Managers reeling from lousy week
For a tournament hardly anybody in England cares about, the Club World Cup could do an awful lot of damage.
In retrospect, Rafa Benitez was on a hiding to nothing in Japan. If his Chelsea had won it would have been largely dismissed as a meaningless bauble – as it was when he won the tournament with Inter Milan; the fact it lost simply adds to the case against him.
The theory was that the Club World Cup was useful time away from the pressure of the Premier League and the boo-boys of Stamford Bridge, a chance almost for a mini pre-season in which Benitez could impose his ideas on the squad; in the wake of the defeat it feels more as if the momentum built up by victories over Nordsjaelland and Sunderland has been lost.
What makes it worse for Benitez is that just about the only man in English football who does seem to take the Club World Cup seriously is his boss Roman Abramovich. It’s never easy to ascertain what the Russian thinks, of course, but it’s understood that Chelsea’s limp performance in the Super Cup final, when it was beaten 4-1 by Atletico Madrid in a game English sides have generally regarded with indifference, played a major part in persuading him that Roberto Di Matteo was not the right man to take the club forward.
Chelsea was poor against Corinthians, never able to develop any passing rhythm, frustrated as so many teams have been over the past 12 months by the discipline and shape of Tite’s side. Fernando Torres, presented with a chance to level in the final minutes, was again found wanting. Perhaps it’s unfair to write off the improvement in his game over the past couple of weeks on the basis of one opportunity wasted, but the nature of Chelsea at the moment is to invite scrutiny. Other than availability, one of the few arguments in support of Benitez’s appointment was that he might somehow be able to coax Torres back to the form he enjoyed during his peak at Anfield. In that environment, it’s inevitable that Torres’s every movement will be analyzed; which, of course, will make it all the harder for him to bury the doubts that have surely contributed to his poor form.

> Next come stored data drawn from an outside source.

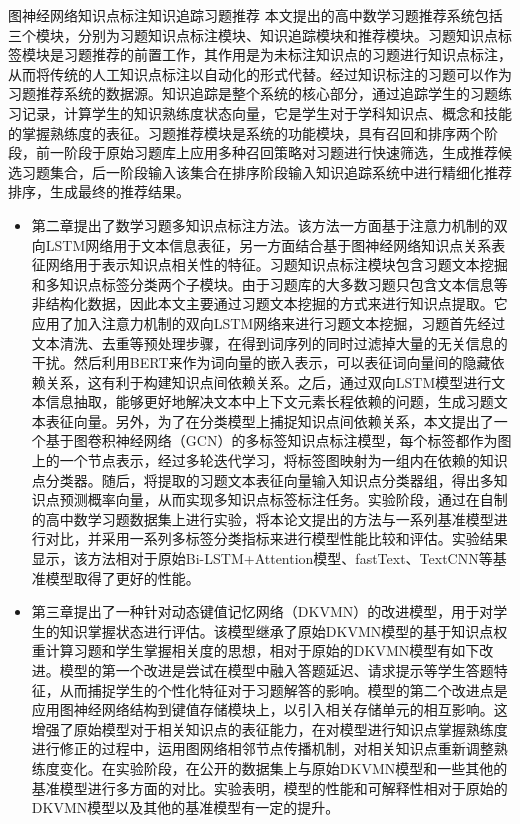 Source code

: \begin{abstractC}{图神经网络}{知识点标注}{知识追踪}{习题推荐}{}
    本文提出的高中数学习题推荐系统包括三个模块，分别为习题知识点标注模块、知识追踪模块和推荐模块。习题知识点标签模块是习题推荐的前置工作，其作用是为未标注知识点的习题进行知识点标注，从而将传统的人工知识点标注以自动化的形式代替。经过知识标注的习题可以作为习题推荐系统的数据源。知识追踪是整个系统的核心部分，通过追踪学生的习题练习记录，计算学生的知识熟练度状态向量，它是学生对于学科知识点、概念和技能的掌握熟练度的表征。习题推荐模块是系统的功能模块，具有召回和排序两个阶段，前一阶段于原始习题库上应用多种召回策略对习题进行快速筛选，生成推荐候选习题集合，后一阶段输入该集合在排序阶段输入知识追踪系统中进行精细化推荐排序，生成最终的推荐结果。
    \begin{itemize}
        \item 第二章提出了数学习题多知识点标注方法。该方法一方面基于注意力机制的双向LSTM网络用于文本信息表征，另一方面结合基于图神经网络知识点关系表征网络用于表示知识点相关性的特征。习题知识点标注模块包含习题文本挖掘和多知识点标签分类两个子模块。由于习题库的大多数习题只包含文本信息等非结构化数据，因此本文主要通过习题文本挖掘的方式来进行知识点提取。它应用了加入注意力机制的双向LSTM网络来进行习题文本挖掘，习题首先经过文本清洗、去重等预处理步骤，在得到词序列的同时过滤掉大量的无关信息的干扰。然后利用BERT来作为词向量的嵌入表示，可以表征词向量间的隐藏依赖关系，这有利于构建知识点间依赖关系。之后，通过双向LSTM模型进行文本信息抽取，能够更好地解决文本中上下文元素长程依赖的问题，生成习题文本表征向量。另外，为了在分类模型上捕捉知识点间依赖关系，本文提出了一个基于图卷积神经网络（GCN）的多标签知识点标注模型，每个标签都作为图上的一个节点表示，经过多轮迭代学习，将标签图映射为一组内在依赖的知识点分类器。随后，将提取的习题文本表征向量输入知识点分类器组，得出多知识点预测概率向量，从而实现多知识点标签标注任务。实验阶段，通过在自制的高中数学习题数据集上进行实验，将本论文提出的方法与一系列基准模型进行对比，并采用一系列多标签分类指标来进行模型性能比较和评估。实验结果显示，该方法相对于原始Bi-LSTM+Attention模型、fastText、TextCNN等基准模型取得了更好的性能。
        \item 第三章提出了一种针对动态键值记忆网络（DKVMN）的改进模型，用于对学生的知识掌握状态进行评估。该模型继承了原始DKVMN模型的基于知识点权重计算习题和学生掌握相关度的思想，相对于原始的DKVMN模型有如下改进。模型的第一个改进是尝试在模型中融入答题延迟、请求提示等学生答题特征，从而捕捉学生的个性化特征对于习题解答的影响。模型的第二个改进点是应用图神经网络结构到键值存储模块上，以引入相关存储单元的相互影响。这增强了原始模型对于相关知识点的表征能力，在对模型进行知识点掌握熟练度进行修正的过程中，运用图网络相邻节点传播机制，对相关知识点重新调整熟练度变化。在实验阶段，在公开的数据集上与原始DKVMN模型和一些其他的基准模型进行多方面的对比。实验表明，模型的性能和可解释性相对于原始的DKVMN模型以及其他的基准模型有一定的提升。

\end{itemize}
\end{abstractC}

In practical terms, it’s hard to assess what impact the defeat will have on Benitez. Given he is only “interim first-team manager”, a designation Chelsea uses in all its official literature, failing to win the Club World Cup will probably decrease the likelihood of Benitez being appointed on a more permanent basis – although that was always unlikely anyway unless he achieves something wholly unexpected such as winning the Premier League.
What it will do, though, is add to the ammunition against him – from fans, but also perhaps from players. If team spirit, as the former Tottenham and Scotland forward Steve Archibald once noted, is an illusion glimpsed in the moment of victory, it follows that defeats, even in competitions players care relatively little about, will hinder its generation, and that will make Chelsea’s chances of salvaging something from the season – success in the Capital One Cup or Europa League or another FA Cup win – all the more difficult. A Brazilian television channel reported overhearing Oscar, who was left on the bench until the 71st minute of the game, criticizing his manager – defeat brings discontent.

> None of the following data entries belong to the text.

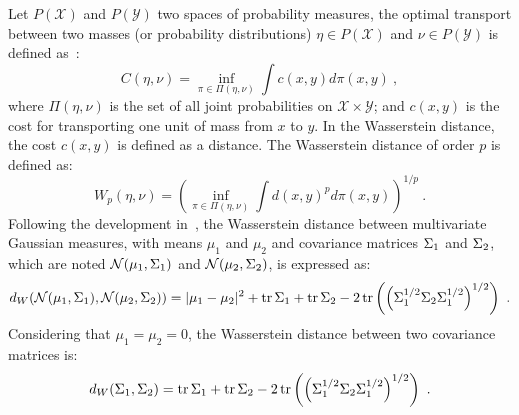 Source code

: Let $P(\mathcal{X})$ and $P(\mathcal{Y})$ two spaces of probability measures,
the optimal transport between two masses (or probability distributions) $\eta \in P(\mathcal{X})$ and $\nu \in P(\mathcal{Y})$ is defined as~\cite{VIL08}:
\begin{equation}
C(\eta, \nu) = \inf_{\pi \in \Pi(\eta,\nu)} \int c(x,y) d \pi(x,y) \ ,
\label{eq:opttrans}
\end{equation}
where $\Pi(\eta, \nu)$ is the set of all joint probabilities on $\mathcal{X} \times \mathcal{Y}$; and $c(x,y)$ is the cost for transporting one unit of mass from $x$ to $y$.
In the Wasserstein distance, the cost $c(x,y)$ is defined as a distance. 
The Wasserstein distance of order $p$ is defined as:
\begin{equation}
W_p(\eta,\nu) =  \left( \inf_{\pi \in \Pi(\eta,\nu)} \int d(x,y)^p d\pi(x,y) \right)^{1/p} \ .
\label{eq:wasser}
\end{equation}
Following the development in~\cite{barbaresco_geometric_2011}, the Wasserstein distance between multivariate Gaussian measures, with means $\mu_1$ and $\mu_2$ and covariance matrices $\P_1$ and $\P_2$, which are noted $\mathcal{N}(\mu_1, \P_1)$ and $\mathcal{N}(\mu_2, \P_2)$, is expressed as:
\begin{equation}
d_W(\mathcal{N}(\mu_1, \P_1), \mathcal{N}(\mu_2, \P_2)) = |\mu_1 -\mu_2|^2 + \tr \P_1 + \tr \P_2 - 2 \tr \left( \left( \P_1^{1/2} \P_2 \P_1^{1/2} \right)^{1/2} \right) \ .
\label{eq:dist_wass}
\end{equation}
Considering that $\mu_1 = \mu_2 =0$, the Wasserstein distance between two covariance matrices is:
\begin{equation}
d_W(\P_1, \P_2) = \tr \P_1 + \tr \P_2 - 2 \tr \left( \left( \P_1^{1/2} \P_2 \P_1^{1/2} \right)^{1/2} \right) \ .
\label{eq:dist_wass_2}
\end{equation}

Chelsea’s next game is at Leeds United in the Capital One Cup quarter-final on Wednesday, a game that suddenly looks like far more than a tie in a competition of debatable significance. There then follows a relatively easy run of league fixture over the Christmas period: home to Aston Villa, away to Norwich City and Everton then home to QPR; win those and a tilt at the league title might not look so ridiculous. Drop points in more than one game and the tail-end of the season is likely to be a glum plod.
Benitez isn’t the only manager who needs a good Christmas. This spell of four games in 10 days may be hated by coaches but it brings early season narratives to the boil. Arsene Wenger, not under intense pressure but facing greater criticism than at any previous point of his 16-year reign at Arsenal, needs to get his team into the top four. Roberto Mancini can’t afford to allow the gap between Manchester City and Manchester United to open any further. Nigel Adkins seems to have the support of fans and has weathered the early-season doubts but if Southampton were to slip back into the relegation zone after games against Sunderland, Fulham, Stoke and Arsenal, he could be under pressure again.
And then there’s Martin O’Neill, self-assured and pugnacious, and apparently with the support of fans and the board at Sunderland. After playing Southampton, though, his side face a tough program of matches at home to City and Tottenham and away to Liverpool. Were his side to fail to win any of those games, it may be that patience begins to wear thin.
But for now it’s Benitez who seems in the worst position. Although that probably says more about the environment at Chelsea than about him.